Stored data entries
☆ ☆ ☆ ☆ ☆
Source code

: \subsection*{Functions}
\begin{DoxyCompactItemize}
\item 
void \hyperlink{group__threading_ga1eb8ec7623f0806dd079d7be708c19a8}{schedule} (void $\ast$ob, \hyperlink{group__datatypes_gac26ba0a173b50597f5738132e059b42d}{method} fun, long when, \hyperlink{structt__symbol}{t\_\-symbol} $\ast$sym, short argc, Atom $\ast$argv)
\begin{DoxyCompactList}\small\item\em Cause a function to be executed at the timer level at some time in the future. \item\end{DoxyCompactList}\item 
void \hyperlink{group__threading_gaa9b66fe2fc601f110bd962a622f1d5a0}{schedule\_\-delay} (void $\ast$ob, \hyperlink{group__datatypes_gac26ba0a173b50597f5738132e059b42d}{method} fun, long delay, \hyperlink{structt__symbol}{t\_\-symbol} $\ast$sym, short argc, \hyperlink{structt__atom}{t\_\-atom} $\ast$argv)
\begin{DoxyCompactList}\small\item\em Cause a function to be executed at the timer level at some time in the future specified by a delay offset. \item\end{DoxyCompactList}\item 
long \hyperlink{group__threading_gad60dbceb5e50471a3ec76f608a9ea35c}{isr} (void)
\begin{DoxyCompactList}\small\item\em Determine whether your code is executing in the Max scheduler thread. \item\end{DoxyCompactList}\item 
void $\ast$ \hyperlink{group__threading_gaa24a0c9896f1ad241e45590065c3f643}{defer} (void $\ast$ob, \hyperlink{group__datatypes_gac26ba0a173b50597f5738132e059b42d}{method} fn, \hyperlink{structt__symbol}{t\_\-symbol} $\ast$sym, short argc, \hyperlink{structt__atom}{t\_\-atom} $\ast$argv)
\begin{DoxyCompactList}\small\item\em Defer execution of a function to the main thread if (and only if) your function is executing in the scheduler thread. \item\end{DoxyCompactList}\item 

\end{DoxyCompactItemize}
☆ ☆ ☆ ☆ ☆
• [WHAT IS NEEDED]: Filter the data above down to lines with the word "delay", and copy them.

• [SOLUTION]:
void \hyperlink{group__threading_gaa9b66fe2fc601f110bd962a622f1d5a0}{schedule\_\-delay} (void $\ast$ob, \hyperlink{group__datatypes_gac26ba0a173b50597f5738132e059b42d}{method} fun, long delay, \hyperlink{structt__symbol}{t\_\-symbol} $\ast$sym, short argc, \hyperlink{structt__atom}{t\_\-atom} $\ast$argv)
\begin{DoxyCompactList}\small\item\em Cause a function to be executed at the timer level at some time in the future specified by a delay offset. \item\end{DoxyCompactList}\item 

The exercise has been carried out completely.